*** Records shown Section Begins ***

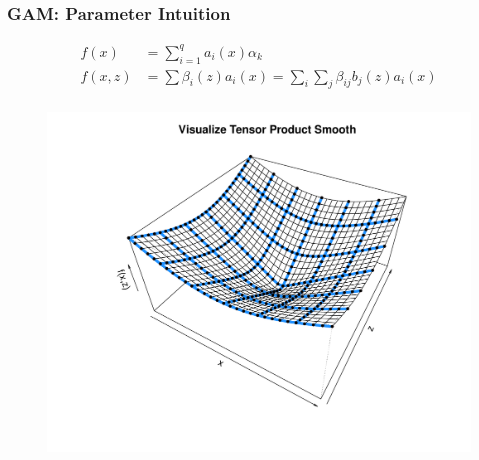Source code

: \documentclass{beamer}
\begin{document}
\begin{frame}
\frametitle{GAM: Parameter Intuition}

\small{
\begin{align*}
 f(x)&=\sum \limits_{i=1}^q a_i(x) \alpha_k\\
f(x,z)&= \sum \beta_i(z) a_i(x) = \sum_i \sum_j \beta_{ij} b_j(z) a_i(x) \\
\end{align*}}
\vspace{-.3in}
\begin{figure}
\includegraphics[scale=.25]{figures/tensorProductViz}

\end{figure}

\end{frame}
\end{document}
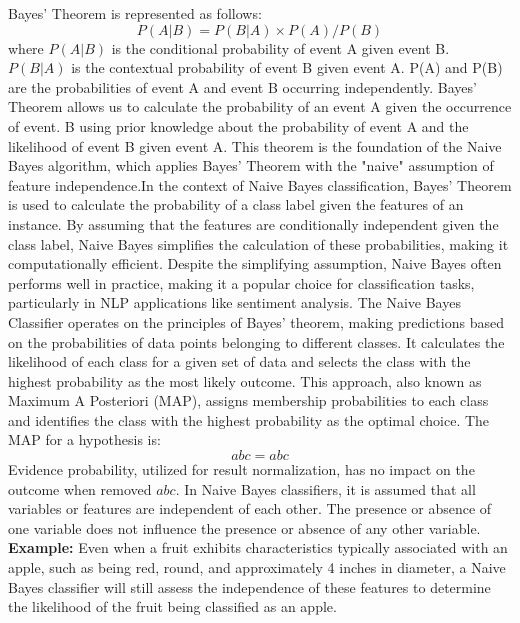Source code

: Bayes' Theorem is represented as follows:
\begin{equation}
 P(A|B)= P(B|A)\times P(A)/P(B)   
\end{equation}
where $P(A|B)$
 is the conditional probability of event A given event B. $P(B|A)$
 is the contextual probability of event B given event A. P(A) and P(B) are the probabilities of event A and event B occurring independently.
Bayes' Theorem allows us to calculate the probability of an event A given the occurrence of event. B using prior knowledge about the probability of event 
A and the likelihood of event B given event A. This theorem is the foundation of the Naive Bayes algorithm, which applies Bayes' Theorem with the "naive" assumption of feature independence.In the context of Naive Bayes classification, Bayes' Theorem is used to calculate the probability of a class label given the features of an instance. By assuming that the features are conditionally independent given the class label, Naive Bayes simplifies the calculation of these probabilities, making it computationally efficient. Despite the simplifying assumption, Naive Bayes often performs well in practice, making it a popular choice for classification tasks, particularly in NLP applications like sentiment analysis.
The Naive Bayes Classifier operates on the principles of Bayes' theorem, making predictions based on the probabilities of data points belonging to different classes. It calculates the likelihood of each class for a given set of data and selects the class with the highest probability as the most likely outcome. This approach, also known as Maximum A Posteriori (MAP), assigns membership probabilities to each class and identifies the class with the highest probability as the optimal choice.
The MAP for a hypothesis is:
\begin{equation}
abc = abc
\end{equation}
Evidence probability, utilized for result normalization, has no impact on the outcome when removed $abc$.
In Naive Bayes classifiers, it is assumed that all variables or features are independent of each other. The presence or absence of one variable does not influence the presence or absence of any other variable.
\\
\textbf{Example:} Even when a fruit exhibits characteristics typically associated with an apple, such as being red, round, and approximately 4 inches in diameter, a Naive Bayes classifier will still assess the independence of these features to determine the likelihood of the fruit being classified as an apple.
\par
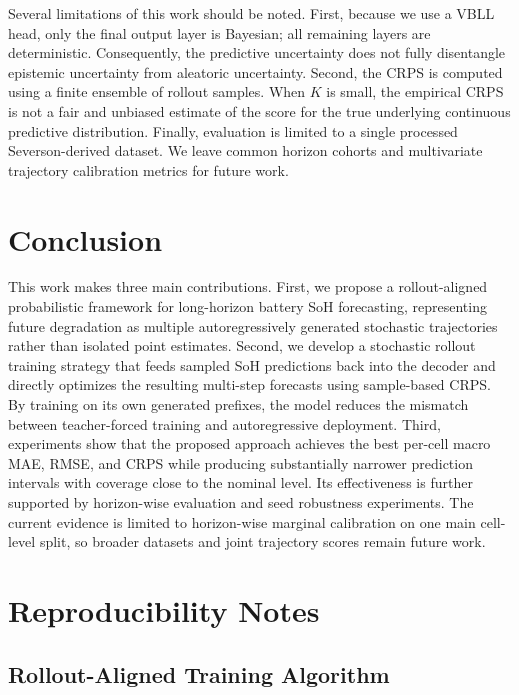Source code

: \documentclass[conference]{IEEEtran}
\begin{document}
Several limitations of this work should be noted. First, because we use a VBLL
head, only the final output layer is Bayesian; all remaining layers are
deterministic. Consequently, the
predictive uncertainty does not fully disentangle epistemic uncertainty from
aleatoric uncertainty. Second, the CRPS is computed using a finite ensemble of
rollout samples. When $K$ is small, the empirical CRPS is not a fair and
unbiased estimate of the score for the true underlying continuous predictive
distribution. Finally, evaluation is limited to a single processed
Severson-derived dataset. We leave common horizon cohorts and multivariate
trajectory calibration metrics for future work.

\section{Conclusion}

This work makes three main contributions. First, we propose a rollout-aligned
probabilistic framework for long-horizon battery SoH forecasting, representing
future degradation as multiple autoregressively generated stochastic
trajectories rather than isolated point estimates. Second, we develop a
stochastic rollout training strategy that feeds sampled SoH predictions back
into the decoder and directly optimizes the resulting multi-step forecasts
using sample-based CRPS. By training on its own generated prefixes, the model
reduces the mismatch between teacher-forced training and autoregressive
deployment. Third, experiments show that the proposed approach achieves the
best per-cell macro MAE, RMSE, and CRPS while producing substantially narrower
prediction intervals with coverage close to the nominal level. Its
effectiveness is further supported by horizon-wise evaluation and seed
robustness experiments. The current evidence is limited to horizon-wise
marginal calibration on one main cell-level split, so broader datasets and
joint trajectory scores remain future work.

\appendices

\section{Reproducibility Notes}

\subsection{Rollout-Aligned Training Algorithm}
\end{document}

*** Records shown Section Ends ***

> _Task description_
Retype the records above, but only those lines that fall between the line containing "head, only the" and the line containing "deployment. Third, experiments", with both of those lines included, exactly as written.

> _Answer section_
head, only the final output layer is Bayesian; all remaining layers are
deterministic. Consequently, the
predictive uncertainty does not fully disentangle epistemic uncertainty from
aleatoric uncertainty. Second, the CRPS is computed using a finite ensemble of
rollout samples. When $K$ is small, the empirical CRPS is not a fair and
unbiased estimate of the score for the true underlying continuous predictive
distribution. Finally, evaluation is limited to a single processed
Severson-derived dataset. We leave common horizon cohorts and multivariate
trajectory calibration metrics for future work.

\section{Conclusion}

This work makes three main contributions. First, we propose a rollout-aligned
probabilistic framework for long-horizon battery SoH forecasting, representing
future degradation as multiple autoregressively generated stochastic
trajectories rather than isolated point estimates. Second, we develop a
stochastic rollout training strategy that feeds sampled SoH predictions back
into the decoder and directly optimizes the resulting multi-step forecasts
using sample-based CRPS. By training on its own generated prefixes, the model
reduces the mismatch between teacher-forced training and autoregressive
deployment. Third, experiments show that the proposed approach achieves the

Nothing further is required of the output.